Secondo GIMBE, la riforma non risponde a una carenza numerica di medici in termini assoluti. I dati OCSE indicano che nel 2023 in Italia erano attivi 315.720 medici, pari a 5,4 ogni 1.000 abitanti, un valore superiore sia alla media OCSE sia a quella europea. Anche il numero di laureati in Medicina e Chirurgia risulta in linea o leggermente superiore alle medie internazionali. Per la Fondazione, questi dati smentiscono la narrazione di una carenza strutturale di medici che giustifichi l’aumento massiccio degli accessi.

Il nodo principale, sottolinea GIMBE, riguarda invece la fuga dal SSN e le carenze selettive. Dal confronto tra le diverse fonti emerge che circa 93 mila medici, pari a quasi il 30% del totale censito, non lavorano nel Servizio sanitario nazionale come dipendenti o convenzionati né risultano inseriti in percorsi formativi post-laurea. Una quota che, secondo la Fondazione, potrebbe essere oggi ancora più elevata alla luce dell’aumento di pensionamenti anticipati e dimissioni volontarie.

Le difficoltà maggiori si concentrano nella medicina generale e in alcune specialità considerate poco attrattive. Per i medici di famiglia, sulla base dei dati disponibili, GIMBE stima una carenza di oltre 5.500 professionisti. Per gli specialisti, l’analisi dei tassi di assegnazione dei contratti di formazione mostra criticità rilevanti in aree cruciali per il funzionamento del SSN, come medicina d’emergenza-urgenza, chirurgia generale, medicina di comunità e delle cure primarie, radioterapia e numerose specialità di laboratorio.

Sul fronte della programmazione, la Fondazione evidenzia che i pensionamenti attesi risultavano già compensati dall’offerta formativa esistente prima della riforma. Secondo le stime Agenas, tra il 2026 e il 2038 andranno in pensione oltre 39 mila medici dipendenti e, tra il 2026 e il 2035, più di 20 mila medici convenzionati, per una riduzione media di circa 5.000 unità l’anno.

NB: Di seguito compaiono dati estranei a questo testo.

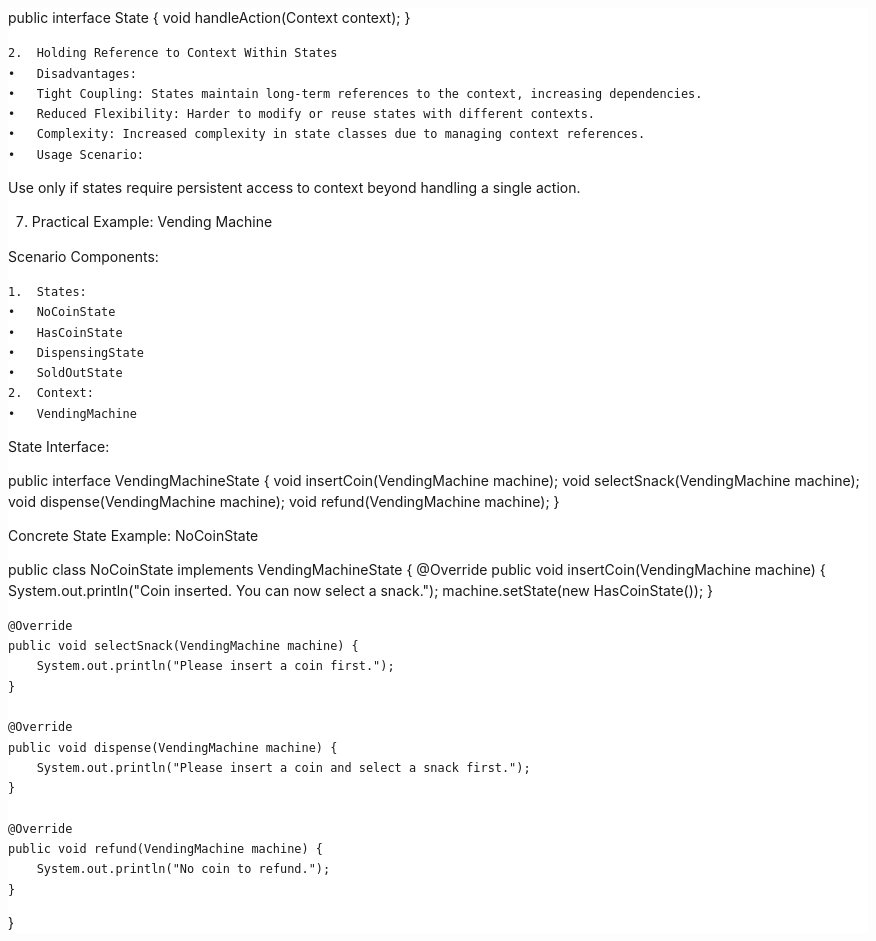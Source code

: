 public interface State {
    void handleAction(Context context);
}


	2.	Holding Reference to Context Within States
	•	Disadvantages:
	•	Tight Coupling: States maintain long-term references to the context, increasing dependencies.
	•	Reduced Flexibility: Harder to modify or reuse states with different contexts.
	•	Complexity: Increased complexity in state classes due to managing context references.
	•	Usage Scenario:
Use only if states require persistent access to context beyond handling a single action.

7. Practical Example: Vending Machine

Scenario Components:

	1.	States:
	•	NoCoinState
	•	HasCoinState
	•	DispensingState
	•	SoldOutState
	2.	Context:
	•	VendingMachine

State Interface:

public interface VendingMachineState {
    void insertCoin(VendingMachine machine);
    void selectSnack(VendingMachine machine);
    void dispense(VendingMachine machine);
    void refund(VendingMachine machine);
}

Concrete State Example: NoCoinState

public class NoCoinState implements VendingMachineState {
    @Override
    public void insertCoin(VendingMachine machine) {
        System.out.println("Coin inserted. You can now select a snack.");
        machine.setState(new HasCoinState());
    }

    @Override
    public void selectSnack(VendingMachine machine) {
        System.out.println("Please insert a coin first.");
    }

    @Override
    public void dispense(VendingMachine machine) {
        System.out.println("Please insert a coin and select a snack first.");
    }

    @Override
    public void refund(VendingMachine machine) {
        System.out.println("No coin to refund.");
    }
}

Un andamento che, secondo GIMBE, non giustifica l’aumento degli accessi, anche perché la cosiddetta “gobba pensionistica” avrebbe iniziato a ridursi dopo il 2025.

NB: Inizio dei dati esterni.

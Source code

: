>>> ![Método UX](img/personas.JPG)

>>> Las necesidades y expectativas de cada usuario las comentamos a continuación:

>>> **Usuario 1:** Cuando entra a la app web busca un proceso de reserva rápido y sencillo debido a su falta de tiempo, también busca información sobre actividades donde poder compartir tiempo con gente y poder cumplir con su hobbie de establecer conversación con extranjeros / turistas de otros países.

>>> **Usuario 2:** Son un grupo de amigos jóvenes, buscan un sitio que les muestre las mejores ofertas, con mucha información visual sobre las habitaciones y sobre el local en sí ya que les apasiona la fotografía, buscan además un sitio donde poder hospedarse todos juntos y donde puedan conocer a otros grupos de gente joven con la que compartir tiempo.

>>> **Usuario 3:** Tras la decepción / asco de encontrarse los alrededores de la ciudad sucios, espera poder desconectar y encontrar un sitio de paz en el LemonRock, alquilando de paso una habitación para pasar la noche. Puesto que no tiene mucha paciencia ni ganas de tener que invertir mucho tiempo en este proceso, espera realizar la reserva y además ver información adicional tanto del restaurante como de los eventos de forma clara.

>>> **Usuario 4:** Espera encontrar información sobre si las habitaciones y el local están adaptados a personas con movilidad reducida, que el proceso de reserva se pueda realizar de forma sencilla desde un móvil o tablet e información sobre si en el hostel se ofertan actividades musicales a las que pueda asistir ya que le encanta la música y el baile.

Un ulteriore elemento critico riguarda la tempistica. I medici formati con l’attuale riforma entreranno nel mercato del lavoro non prima di nove-undici anni. Questo, avverte GIMBE, potrebbe determinare un numero di laureati superiore alle capacità di assorbimento del SSN, con il rischio di riprodurre una fase di pletora medica, già sperimentata in passato e associata a scarsa valorizzazione professionale e condizioni di lavoro penalizzanti.

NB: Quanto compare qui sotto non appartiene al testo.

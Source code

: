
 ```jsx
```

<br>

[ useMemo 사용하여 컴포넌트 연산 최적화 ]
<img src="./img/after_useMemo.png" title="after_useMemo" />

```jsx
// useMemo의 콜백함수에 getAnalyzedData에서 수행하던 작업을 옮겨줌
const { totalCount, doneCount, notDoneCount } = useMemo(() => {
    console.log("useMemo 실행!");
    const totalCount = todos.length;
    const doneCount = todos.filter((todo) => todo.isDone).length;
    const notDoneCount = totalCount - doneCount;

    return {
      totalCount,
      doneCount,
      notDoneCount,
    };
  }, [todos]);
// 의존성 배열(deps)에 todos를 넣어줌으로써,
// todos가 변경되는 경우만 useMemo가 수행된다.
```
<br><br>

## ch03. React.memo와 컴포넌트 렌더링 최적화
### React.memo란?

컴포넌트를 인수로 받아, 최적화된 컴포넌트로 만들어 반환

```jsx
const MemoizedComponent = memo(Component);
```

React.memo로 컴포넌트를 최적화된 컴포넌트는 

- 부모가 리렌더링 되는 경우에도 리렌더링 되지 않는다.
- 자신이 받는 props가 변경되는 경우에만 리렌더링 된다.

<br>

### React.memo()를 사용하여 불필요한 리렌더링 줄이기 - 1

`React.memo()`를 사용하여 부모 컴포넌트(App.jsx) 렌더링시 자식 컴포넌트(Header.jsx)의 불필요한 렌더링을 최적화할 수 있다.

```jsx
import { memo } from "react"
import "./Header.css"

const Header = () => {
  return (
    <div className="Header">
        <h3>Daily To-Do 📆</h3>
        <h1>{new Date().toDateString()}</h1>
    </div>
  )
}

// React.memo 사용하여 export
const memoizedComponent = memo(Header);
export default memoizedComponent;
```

La Fondazione esprime inoltre forti perplessità sul modello del semestre filtro, caratterizzato da una forte concentrazione di attività didattica in tempi ristretti, didattica prevalentemente a distanza e prove di esame considerate poco adeguate a valutare attitudini e competenze necessarie alla professione medica. L’ipotesi di una graduatoria nazionale con recupero dei debiti formativi viene definita una soluzione tampone che certifica, secondo GIMBE, le difficoltà applicative della riforma.

Per la Fondazione, la priorità non è aumentare ulteriormente il numero di studenti ammessi a Medicina, ma intervenire sulle condizioni di lavoro, sulle carriere e sull’attrattività del SSN, in particolare per la medicina generale e le specialità oggi disertate. In assenza di misure mirate, conclude GIMBE, la riforma rischia di tradursi in un investimento di risorse pubbliche che non affronta le cause strutturali della crisi del personale sanitario.